Apple announced its latest education initiatives at an event in the Guggenheim Museum in New York yesterday. Clearly following Steve Jobs’ vision to reinvent textbooks, Apple has launched the iBooks 2 app, the iBooks Author tool, and the new iTunes U.
The Apple iBooks 2 app is available on the app store now, for free. The app has been designed provide an interactive textbook experience on the iPad. Apart from interactivity, the new iBooks 2 textbooks will be better than paper books by virtue of being searchable, updatable, durable, and more portable. iBooks 2 textbooks for the iPad can contain multimedia content from video to interactive graphics, and allow note-taking, and definition searches. The platform also allows students to create study cards and lesson reviews, and choose custom layouts according to personal preferences.
The fruity giant announced it had already partnered with a variety of publishers, including Houghton Mifflin Harcourt, McGraw-Hill and Pearson, to develop digital high school textbooks.
According to the product description of iBooks 2 on the App Store:
“The iBookstore offers textbooks on Algebra, Biology, Chemistry, Geometry, and Physics from McGraw-Hill and Pearson.
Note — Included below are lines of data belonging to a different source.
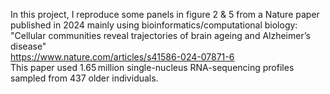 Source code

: In this project, I reproduce some panels in figure 2 & 5 from a Nature paper published in 2024 mainly using bioinformatics/computational biology:  
"Cellular communities reveal trajectories of brain ageing and Alzheimer’s disease"  
https://www.nature.com/articles/s41586-024-07871-6   
This paper used 1.65 million single-nucleus RNA-sequencing profiles sampled from 437 older individuals.
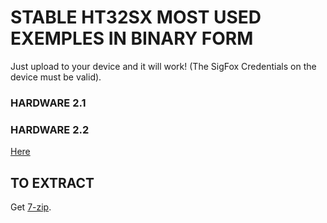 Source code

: # STABLE HT32SX MOST USED EXEMPLES IN BINARY FORM

Just upload to your device and it will work!
(The SigFox Credentials on the device must be valid).

### HARDWARE 2.1


### HARDWARE 2.2

[Here](./h2.2_s1.0)


## TO EXTRACT

Get [7-zip](https://www.7-zip.org/).

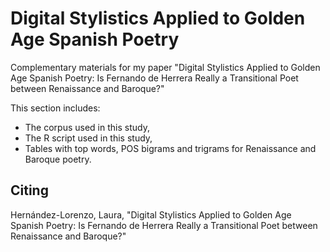 # Digital Stylistics Applied to Golden Age Spanish Poetry

Complementary materials for my paper "Digital Stylistics Applied to Golden Age Spanish Poetry: Is Fernando de Herrera Really a Transitional Poet between Renaissance and Baroque?"

This section includes:
- The corpus used in this study,
- The R script used in this study,
- Tables with top words, POS bigrams and trigrams for Renaissance and Baroque poetry.

## Citing
Hernández-Lorenzo, Laura, "Digital Stylistics Applied to Golden Age Spanish Poetry: Is Fernando de Herrera Really a Transitional Poet between Renaissance and Baroque?"
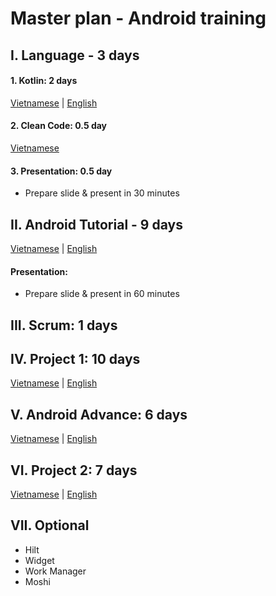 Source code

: # Master plan - Android training

## I. Language - 3 days
#### 1. Kotlin: 2 days
[Vietnamese](https://github.com/framgia/Training-Guideline/blob/master/Kotlin/kotlin.md) | [English](https://github.com/framgia/Training-Guideline/blob/master/Kotlin/kotlin.en.md)
#### 2. Clean Code: 0.5 day
[Vietnamese](https://github.com/awesome-academy/clean-code/blob/develop/README_KOTLIN.md)

#### 3. Presentation: 0.5 day
- Prepare slide & present in 30 minutes

## II. Android Tutorial - 9 days
[Vietnamese](https://github.com/framgia/Training-Guideline/blob/master/Android/android_tutorial.md) | [English](https://github.com/framgia/Training-Guideline/blob/master/Android/android_tutorial_en.md)
#### Presentation:
- Prepare slide & present in 60 minutes

## III. Scrum: 1 days
[]()

## IV. Project 1: 10 days
[Vietnamese](https://github.com/framgia/Training-Guideline/blob/master/Android/project1.md) | [English](https://github.com/framgia/Training-Guideline/blob/master/Android/project1_en.md)

## V. Android Advance: 6 days
[Vietnamese](https://github.com/framgia/Training-Guideline/blob/master/Android/android_advanced.md) | [English](https://github.com/framgia/Training-Guideline/blob/master/Android/android_advanced_en.md)

## VI. Project 2: 7 days
[Vietnamese](https://github.com/framgia/Training-Guideline/blob/master/Android/project2.md) | [English](https://github.com/framgia/Training-Guideline/blob/master/Android/project2_en.md)

## VII. Optional
- Hilt
- Widget
- Work Manager
- Moshi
These textbooks are currently available to customers in the United States. Textbooks from Houghton Mifflin Harcourt are coming soon.”
Apple says the high school textbooks will be priced at $14.99 or less, which it says is much more affordable than print textbooks. This however, doesn’t take into account that most schools in Apple’s primary market – the U.S. – provide textbooks for free.
The Apple iBooks Author tool is meant to help authors or publishers design and develop the new interactive iBooks 2 textbooks, with intuitive controls for laying out text and content. The tool is available right now on the Mac App Store, for free. Books published using the iBooks Author tool will be published on an exclusive area of the iBookstore, separating them from other efforts.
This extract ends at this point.